For the material below, state how many lines have the word "Nested" in them, with no other words.

:: Dataset entries ::

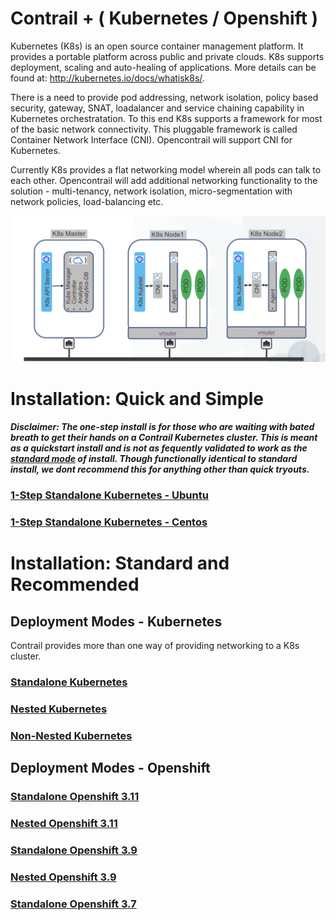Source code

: # Contrail + ( Kubernetes / Openshift )

Kubernetes (K8s) is an open source container management platform. It provides a portable platform across public and private clouds. K8s supports deployment, scaling and auto-healing of applications. More details can be found at: http://kubernetes.io/docs/whatisk8s/. 

There is a need to provide pod addressing, network isolation, policy based security, gateway, SNAT, loadalancer and service chaining capability in Kubernetes orchestratation. To this end K8s supports a framework for most of the basic network connectivity. This pluggable framework is called Container Network Interface (CNI). Opencontrail will support CNI for Kubernetes.

Currently K8s provides a flat networking model wherein all pods can talk to each other. Opencontrail will add additional networking functionality to the solution - multi-tenancy, network isolation, micro-segmentation with network policies, load-balancing etc. 

![Contrail Solution](images/standalone-kubernetes.png)

# Installation: Quick and Simple

***Disclaimer: 
The one-step install is for those who are waiting with bated breath to get their hands on a Contrail
Kubernetes cluster. This is meant as a quickstart install and is not as fequently validated to work
as the [standard mode](https://github.com/Juniper/contrail-kubernetes-docs/blob/master/README.md#installation-standard-and-recommended) of install. Though functionally identical to standard install, we dont recommend
this for anything other than quick tryouts.***

### [1-Step Standalone Kubernetes - Ubuntu](install/kubernetes/standalone-kubernetes-ubuntu.md)
### [1-Step Standalone Kubernetes - Centos](/install/kubernetes/standalone-kubernetes-centos.md)

# Installation: Standard and Recommended

## Deployment Modes - Kubernetes

Contrail provides more than one way of providing networking to a K8s cluster.

### [Standalone Kubernetes](install/kubernetes/standalone-kubernete-ansible.md)
### [Nested Kubernetes](install/kubernetes/nested-kubernetes.md)
### [Non-Nested Kubernetes](install/kubernetes/non-nested-kubernetes.md)

## Deployment Modes - Openshift

### [Standalone Openshift 3.11](install/openshift/3.11/standalone-openshift.md)
### [Nested Openshift 3.11](install/openshift/3.9/nested-mode-openshift-3.11.md)
### [Standalone Openshift 3.9](install/openshift/3.9/standalone-openshift.md)
### [Nested Openshift 3.9](install/openshift/3.9/nested-mode-openshift.md)
### [Standalone Openshift 3.7](install/openshift/3.7/standalone-openshift.md)
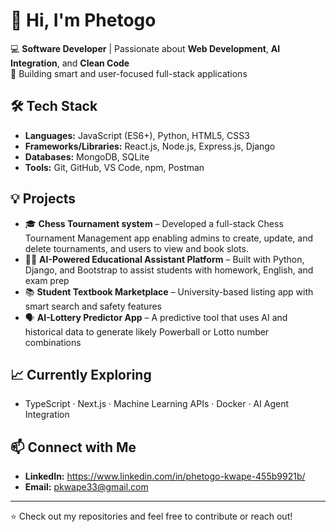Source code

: # 👋 Hi, I'm Phetogo

💻 **Software Developer** | Passionate about **Web Development**, **AI Integration**, and **Clean Code**  
🚀 Building smart and user-focused full-stack applications

## 🛠 Tech Stack
- **Languages:** JavaScript (ES6+), Python, HTML5, CSS3
- **Frameworks/Libraries:** React.js, Node.js, Express.js, Django
- **Databases:** MongoDB, SQLite
- **Tools:** Git, GitHub, VS Code, npm, Postman

## 💡 Projects
- 🎓 **Chess Tournament system** – Developed a full-stack Chess Tournament Management app enabling admins to create, update, and delete tournaments, and users to view and book slots.
- 🧑‍💼 **AI-Powered Educational Assistant Platform** – Built with Python, Django, and Bootstrap to assist students with homework, English, and exam prep
- 📚 **Student Textbook Marketplace** – University-based listing app with smart search and safety features
- 🗣️ **AI-Lottery Predictor App** – A predictive tool that uses AI and historical data to generate likely Powerball or Lotto number combinations

## 📈 Currently Exploring
- TypeScript · Next.js · Machine Learning APIs · Docker · AI Agent Integration

## 📫 Connect with Me
- **LinkedIn:** https://www.linkedin.com/in/phetogo-kwape-455b9921b/
- **Email:** pkwape33@gmail.com

---

⭐ Check out my repositories and feel free to contribute or reach out!
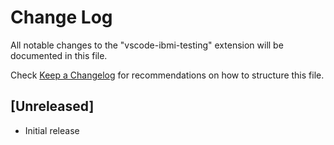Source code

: # Change Log

All notable changes to the "vscode-ibmi-testing" extension will be documented in this file.

Check [Keep a Changelog](http://keepachangelog.com/) for recommendations on how to structure this file.

## [Unreleased]

- Initial release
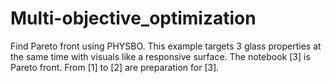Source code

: # Multi-objective_optimization
Find Pareto front using PHYSBO. This example targets 3 glass properties at the same time with visuals like a responsive surface. The notebook [3] is Pareto front. From [1] to [2] are preparation for [3].
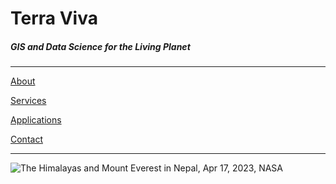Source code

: 
# Terra Viva

##### GIS and Data Science for the Living Planet
***

[About](theterraviva.github.io/pages/about/)

[Services](theterraviva.github.io/pages/services/)

[Applications](theterraviva.github.io/pages/applications/)

[Contact](theterraviva.github.io/pages/contact/)

***

![](bg.jpg "The Himalayas and Mount Everest in Nepal, Apr 17, 2023, NASA")
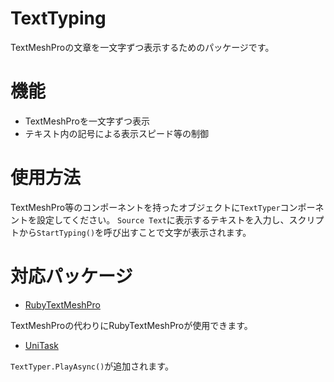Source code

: # TextTyping

TextMeshProの文章を一文字ずつ表示するためのパッケージです。


# 機能

* TextMeshProを一文字ずつ表示
* テキスト内の記号による表示スピード等の制御


# 使用方法

TextMeshPro等のコンポーネントを持ったオブジェクトに`TextTyper`コンポーネントを設定してください。
`Source Text`に表示するテキストを入力し、スクリプトから`StartTyping()`を呼び出すことで文字が表示されます。


# 対応パッケージ

* [RubyTextMeshPro](https://github.com/jp-netsis/RubyTextMeshPro)

TextMeshProの代わりにRubyTextMeshProが使用できます。
  
* [UniTask](https://github.com/Cysharp/UniTask)

`TextTyper.PlayAsync()`が追加されます。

:::

## Output
4